Try it –
In how many lines of the records does "that" appear? Answer with one number.

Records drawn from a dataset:
►
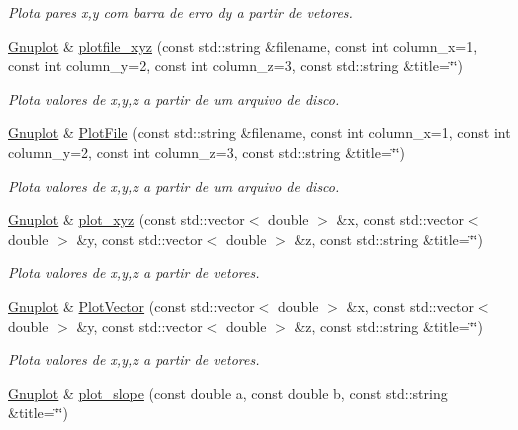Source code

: \begin{DoxyCompactItemize}
\begin{DoxyCompactList}\small\item\em Plota pares x,y com barra de erro dy a partir de vetores. \end{DoxyCompactList}\item 
\hyperlink{class_gnuplot}{Gnuplot} \& \hyperlink{class_gnuplot_abd1c17c49fc59979a1143384c77c5b66}{plotfile\+\_\+xyz} (const std\+::string \&filename, const int column\+\_\+x=1, const int column\+\_\+y=2, const int column\+\_\+z=3, const std\+::string \&title=\char`\"{}\char`\"{})
\begin{DoxyCompactList}\small\item\em Plota valores de x,y,z a partir de um arquivo de disco. \end{DoxyCompactList}\item 
\hyperlink{class_gnuplot}{Gnuplot} \& \hyperlink{class_gnuplot_a3f5f7127182ea22da3ee0b78f0ade35c}{Plot\+File} (const std\+::string \&filename, const int column\+\_\+x=1, const int column\+\_\+y=2, const int column\+\_\+z=3, const std\+::string \&title=\char`\"{}\char`\"{})
\begin{DoxyCompactList}\small\item\em Plota valores de x,y,z a partir de um arquivo de disco. \end{DoxyCompactList}\item 
\hyperlink{class_gnuplot}{Gnuplot} \& \hyperlink{class_gnuplot_aee30f21a00a4f31c8356a2ef1f0e26e3}{plot\+\_\+xyz} (const std\+::vector$<$ double $>$ \&x, const std\+::vector$<$ double $>$ \&y, const std\+::vector$<$ double $>$ \&z, const std\+::string \&title=\char`\"{}\char`\"{})
\begin{DoxyCompactList}\small\item\em Plota valores de x,y,z a partir de vetores. \end{DoxyCompactList}\item 
\hyperlink{class_gnuplot}{Gnuplot} \& \hyperlink{class_gnuplot_a239b222cd7ff6ba4a60d583b22248a4f}{Plot\+Vector} (const std\+::vector$<$ double $>$ \&x, const std\+::vector$<$ double $>$ \&y, const std\+::vector$<$ double $>$ \&z, const std\+::string \&title=\char`\"{}\char`\"{})
\begin{DoxyCompactList}\small\item\em Plota valores de x,y,z a partir de vetores. \end{DoxyCompactList}\item 
\hyperlink{class_gnuplot}{Gnuplot} \& \hyperlink{class_gnuplot_a51ea5105eb87285820bb93910f8d346c}{plot\+\_\+slope} (const double a, const double b, const std\+::string \&title=\char`\"{}\char`\"{})

\end{DoxyCompactItemize}

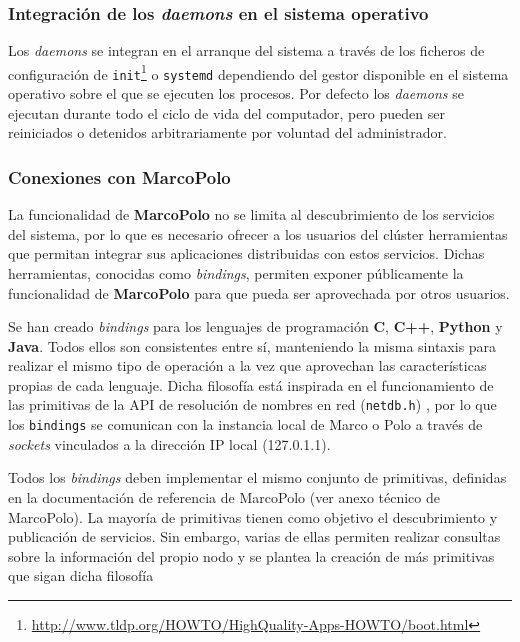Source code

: \subsubsection{Integración de los \textit{daemons} en el sistema operativo}

Los \textit{daemons} se integran en el arranque del sistema a través de los ficheros de configuración de \texttt{init}\footnote{\href{http://www.tldp.org/HOWTO/HighQuality-Apps-HOWTO/boot.html}{http://www.tldp.org/HOWTO/HighQuality-Apps-HOWTO/boot.html}} o \texttt{systemd} dependiendo del gestor disponible en el sistema operativo sobre el que se ejecuten los procesos. Por defecto los \textit{daemons} se ejecutan durante todo el ciclo de vida del computador, pero pueden ser reiniciados o detenidos arbitrariamente por voluntad del administrador.

\subsubsection{Conexiones con MarcoPolo}
\label{marcopolo:bindings}
La funcionalidad de \textbf{MarcoPolo} no se limita al descubrimiento de los servicios del sistema, por lo que es necesario ofrecer a los usuarios del clúster herramientas que permitan integrar sus aplicaciones distribuidas con estos servicios. Dichas herramientas, conocidas como \textit{bindings}, permiten exponer públicamente la funcionalidad de \textbf{MarcoPolo} para que pueda ser aprovechada por otros usuarios.

Se han creado \textit{bindings} para los lenguajes de programación \textbf{C}, \textbf{C++}, \textbf{Python} y \textbf{Java}. Todos ellos son consistentes entre sí, manteniendo la misma sintaxis para realizar el mismo tipo de operación a la vez que aprovechan las características propias de cada lenguaje. Dicha filosofía está inspirada en el funcionamiento de las primitivas de la API de resolución de nombres en red (\texttt{netdb.h}) \cite{netdb}, por lo que los \texttt{bindings} se comunican con la instancia local de Marco o Polo a través de \textit{sockets} vinculados a la dirección IP local (127.0.1.1).

Todos los \textit{bindings} deben implementar el mismo conjunto de primitivas, definidas en la documentación de referencia de MarcoPolo (ver anexo técnico de MarcoPolo). La mayoría de primitivas tienen como objetivo el descubrimiento y publicación de servicios. Sin embargo, varias de ellas permiten realizar consultas sobre la información del propio nodo y se plantea la creación de más primitivas que sigan dicha filosofía
 
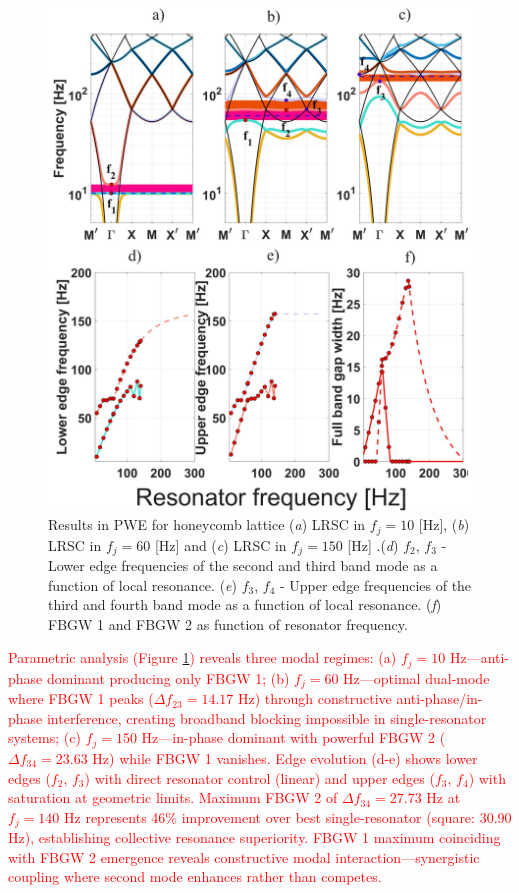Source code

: \documentclass[review,numbers,sort&compress]{elsarticle}
\begin{document}
\newpage
\begin{figure}[htb]
	\centering
	\includegraphics[width=.8\textwidth]{2_4_disp_frf_hex.pdf}
	\caption{Results in PWE for honeycomb lattice (\textit{a}) LRSC in $f_j=10$ [Hz], (\textit{b}) LRSC in $f_j=60$ [Hz] and (\textit{c}) LRSC in $f_j=150$ [Hz] .(\textit{d}) $f_2$, $f_3$ - Lower edge frequencies of the second and third band mode as a function of local resonance. (\textit{e}) $f_3$, $f_4$ - Upper edge frequencies of the third and fourth band mode as a function of local resonance. (\textit{f}) FBGW 1 and FBGW 2 as function of resonator frequency. }
	\label{pwe_disp_hex_all_res12}
\end{figure}

\textcolor{red}{Parametric analysis (Figure \ref{pwe_disp_hex_all_res12}) reveals three modal regimes: (a) $f_j = 10$ Hz---anti-phase dominant producing only FBGW 1; (b) $f_j = 60$ Hz---optimal dual-mode where FBGW 1 peaks ($\Delta f_{23} = 14.17$ Hz) through constructive anti-phase/in-phase interference, creating broadband blocking impossible in single-resonator systems; (c) $f_j = 150$ Hz---in-phase dominant with powerful FBGW 2 ($\Delta f_{34} = 23.63$ Hz) while FBGW 1 vanishes. Edge evolution (d-e) shows lower edges ($f_2$, $f_3$) with direct resonator control (linear) and upper edges ($f_3$, $f_4$) with saturation at geometric limits. Maximum FBGW 2 of $\Delta f_{34} = 27.73$ Hz at $f_j = 140$ Hz represents 46\% improvement over best single-resonator (square: 30.90 Hz), establishing collective resonance superiority. FBGW 1 maximum coinciding with FBGW 2 emergence reveals constructive modal interaction---synergistic coupling where second mode enhances rather than competes.}
\end{document}
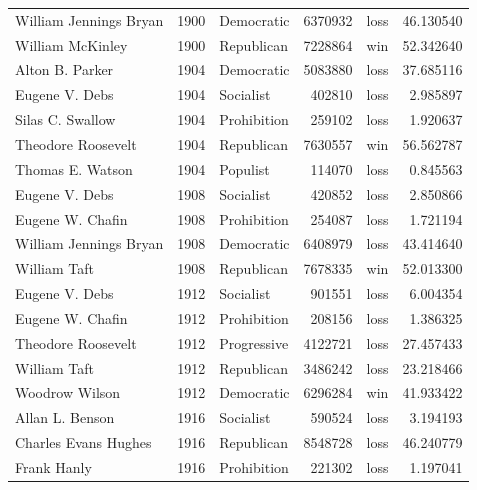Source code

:\documentclass[
  letterpaper,
  DIV=11,
  numbers=noendperiod]{scrreprt}
\begin{document}
\begin{tabular}{lrlrlr}
William Jennings Bryan &  1900 &             Democratic &       6370932 &   loss &  46.130540 \\
William McKinley       &  1900 &             Republican &       7228864 &    win &  52.342640 \\
Alton B. Parker        &  1904 &             Democratic &       5083880 &   loss &  37.685116 \\
Eugene V. Debs         &  1904 &              Socialist &        402810 &   loss &   2.985897 \\
Silas C. Swallow       &  1904 &            Prohibition &        259102 &   loss &   1.920637 \\
Theodore Roosevelt     &  1904 &             Republican &       7630557 &    win &  56.562787 \\
Thomas E. Watson       &  1904 &               Populist &        114070 &   loss &   0.845563 \\
Eugene V. Debs         &  1908 &              Socialist &        420852 &   loss &   2.850866 \\
Eugene W. Chafin       &  1908 &            Prohibition &        254087 &   loss &   1.721194 \\
William Jennings Bryan &  1908 &             Democratic &       6408979 &   loss &  43.414640 \\
William Taft           &  1908 &             Republican &       7678335 &    win &  52.013300 \\
Eugene V. Debs         &  1912 &              Socialist &        901551 &   loss &   6.004354 \\
Eugene W. Chafin       &  1912 &            Prohibition &        208156 &   loss &   1.386325 \\
Theodore Roosevelt     &  1912 &            Progressive &       4122721 &   loss &  27.457433 \\
William Taft           &  1912 &             Republican &       3486242 &   loss &  23.218466 \\
Woodrow Wilson         &  1912 &             Democratic &       6296284 &    win &  41.933422 \\
Allan L. Benson        &  1916 &              Socialist &        590524 &   loss &   3.194193 \\
Charles Evans Hughes   &  1916 &             Republican &       8548728 &   loss &  46.240779 \\
Frank Hanly            &  1916 &            Prohibition &        221302 &   loss &   1.197041 \\

\end{tabular}
\end{document}
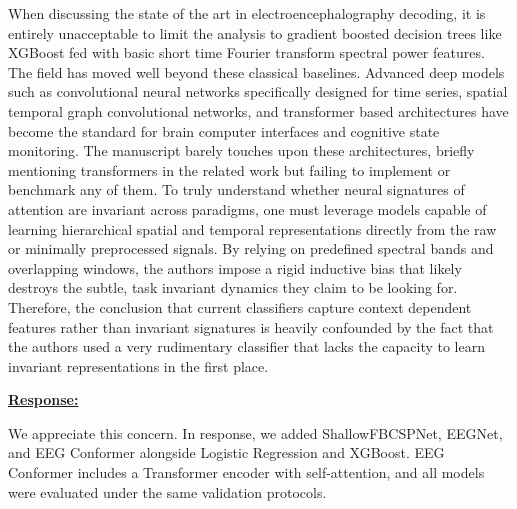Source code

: \documentclass{article}
\begin{document}
\vspace{0.3cm}


\begin{cmt}{}{}

When discussing the state of the art in electroencephalography decoding, it is
entirely unacceptable to limit the analysis to gradient boosted decision trees
like XGBoost fed with basic short time Fourier transform spectral power
features. The field has moved well beyond these classical baselines. Advanced
deep models such as convolutional neural networks specifically designed for time
series, spatial temporal graph convolutional networks, and transformer based
architectures have become the standard for brain computer interfaces and
cognitive state monitoring. The manuscript barely touches upon these
architectures, briefly mentioning transformers in the related work but failing
to implement or benchmark any of them. To truly understand whether neural
signatures of attention are invariant across paradigms, one must leverage models
capable of learning hierarchical spatial and temporal representations directly
from the raw or minimally preprocessed signals. By relying on predefined
spectral bands and overlapping windows, the authors impose a rigid inductive
bias that likely destroys the subtle, task invariant dynamics they claim to be
looking for. Therefore, the conclusion that current classifiers capture context
dependent features rather than invariant signatures is heavily confounded by the
fact that the authors used a very rudimentary classifier that lacks the capacity
to learn invariant representations in the first place.

\end{cmt}
\vspace{0.1cm}
\noindent
\underline{\textbf{Response:}}
\vspace{0.2cm}

We appreciate this concern. In response, we added ShallowFBCSPNet, EEGNet, and
EEG Conformer alongside Logistic Regression and XGBoost. EEG Conformer includes
a Transformer encoder with self-attention, and all models were evaluated under
the same validation protocols.

\vspace{0.3cm}
\end{document}
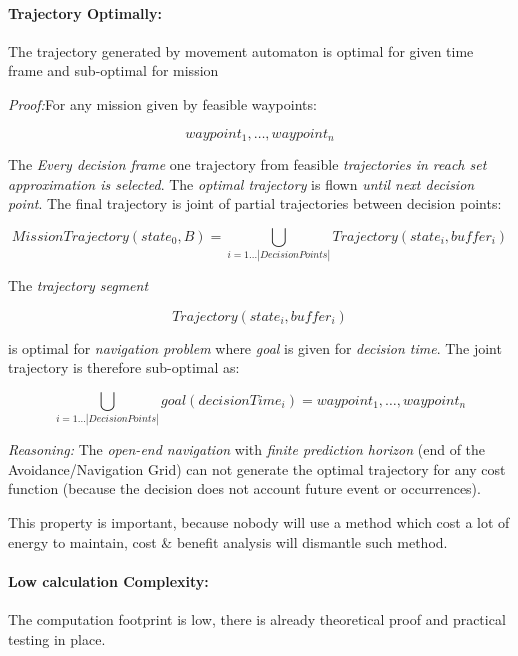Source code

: \documentclass[12pt, a4paper]{report}
\theoremstyle{plain}
\theoremstyle{plain}
\theoremstyle{remark}
\begin{document}
\paragraph{Trajectory Optimally:}  The trajectory generated by movement automaton is optimal for given time frame and sub-optimal for mission

\emph{Proof:}For any mission given by feasible waypoints:

\begin{equation*}
    waypoint_1, \dots, waypoint_n
\end{equation*}

The \emph{Every decision frame} one trajectory from feasible \emph{trajectories in reach set approximation is selected}. The \emph{optimal trajectory} is flown \emph{until next decision point}. The final trajectory is joint of partial trajectories between decision points:

\begin{equation*}
    Mission Trajectory(state_0,B) = \bigcup_{i=1\dots|Decision Points|} Trajectory(state_i,buffer_i) 
\end{equation*}

The \emph{trajectory segment}

\begin{equation*}
    Trajectory(state_i,buffer_i) 
\end{equation*}

is optimal  for \emph{navigation problem} where \emph{goal} is given for \emph{decision time}. The joint trajectory is therefore sub-optimal as: 

\begin{equation*}
    \bigcup_{i=1\dots|Decision Points|}goal(decision Time _i)  = waypoint_1, \dots, waypoint_n
\end{equation*}

\noindent \emph{Reasoning:} The \emph{open-end navigation} with \emph{finite prediction horizon} (end of the Avoidance/Navigation Grid) can not generate the optimal trajectory for any cost function (because the decision does not account future event or occurrences). 

This property is important, because nobody will use a method which cost a lot of energy to maintain, cost \& benefit analysis will dismantle such method.

\paragraph{Low calculation Complexity:} The computation footprint is low, there is already theoretical proof and practical testing in place.
\end{document}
◄
Result for this exercise –
3